# More Math Library Feedback Needed



## andreasOL (Apr 20, 2011)

Hi Bob

in my scripts I use

Get_db
SinCos

in note callbacks (for equal power crossfading).

Cheers,
Andreas


----------



## Big Bob (Apr 20, 2011)

Hi Andreas,

Producing Fast versions of SinCos and Get_db will be among the easiest because SinCos is limited to 1001 input values while Get_db has only 10,000 input values. Therefore, both of these functions can be implemented with lookup tables that are under the current KSP array size limit (32K) and can therefore be done without interpolation or multi-array techniques.

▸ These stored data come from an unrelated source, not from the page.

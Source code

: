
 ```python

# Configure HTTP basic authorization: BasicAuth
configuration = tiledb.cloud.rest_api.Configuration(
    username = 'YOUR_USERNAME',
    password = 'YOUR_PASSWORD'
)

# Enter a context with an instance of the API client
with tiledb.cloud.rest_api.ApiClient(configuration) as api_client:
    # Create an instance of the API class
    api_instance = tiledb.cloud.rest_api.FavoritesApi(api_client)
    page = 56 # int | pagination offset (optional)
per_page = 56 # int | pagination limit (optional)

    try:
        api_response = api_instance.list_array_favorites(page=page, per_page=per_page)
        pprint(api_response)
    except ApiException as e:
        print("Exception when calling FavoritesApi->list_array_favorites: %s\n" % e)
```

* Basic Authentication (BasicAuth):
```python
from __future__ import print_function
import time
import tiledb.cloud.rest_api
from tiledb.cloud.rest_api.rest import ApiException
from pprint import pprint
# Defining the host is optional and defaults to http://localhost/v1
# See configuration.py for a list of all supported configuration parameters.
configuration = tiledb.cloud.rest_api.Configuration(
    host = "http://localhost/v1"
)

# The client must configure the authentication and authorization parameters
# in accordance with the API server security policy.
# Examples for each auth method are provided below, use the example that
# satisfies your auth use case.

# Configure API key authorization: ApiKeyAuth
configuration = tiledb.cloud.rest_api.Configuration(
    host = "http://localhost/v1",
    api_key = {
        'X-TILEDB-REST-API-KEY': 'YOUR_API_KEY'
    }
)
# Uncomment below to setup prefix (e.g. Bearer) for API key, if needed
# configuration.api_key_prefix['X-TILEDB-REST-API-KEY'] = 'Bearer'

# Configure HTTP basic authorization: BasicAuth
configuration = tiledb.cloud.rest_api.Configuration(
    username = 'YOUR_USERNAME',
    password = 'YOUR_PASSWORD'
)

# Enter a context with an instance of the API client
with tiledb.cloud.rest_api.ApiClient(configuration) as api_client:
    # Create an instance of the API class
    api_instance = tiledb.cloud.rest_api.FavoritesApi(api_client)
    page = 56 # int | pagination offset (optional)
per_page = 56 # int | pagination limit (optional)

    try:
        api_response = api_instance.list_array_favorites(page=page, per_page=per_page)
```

I can easily include fast versions of these two routines in the K4 update of the Math Library. Thanks for your input.

Rejoice,

Bob


----------



## Big Bob (Apr 23, 2011)

Hi Tuwa,

There is no such function currently in the Math Library so I don't think you could be asking me to produce a faster version of it :lol: 

Or, are you perhaps synthesizing some kind of S shape using combinations of the existing library functions?

Or, maybe you are asking if I could add a new function to the Library? If so, I would need a lot more information about the function. For example, can you provide me with an accurate graphical representation of the function or some kind of formula that tracks it, etc. Just saying it's S shaped or has an S Taper is not sufficient information.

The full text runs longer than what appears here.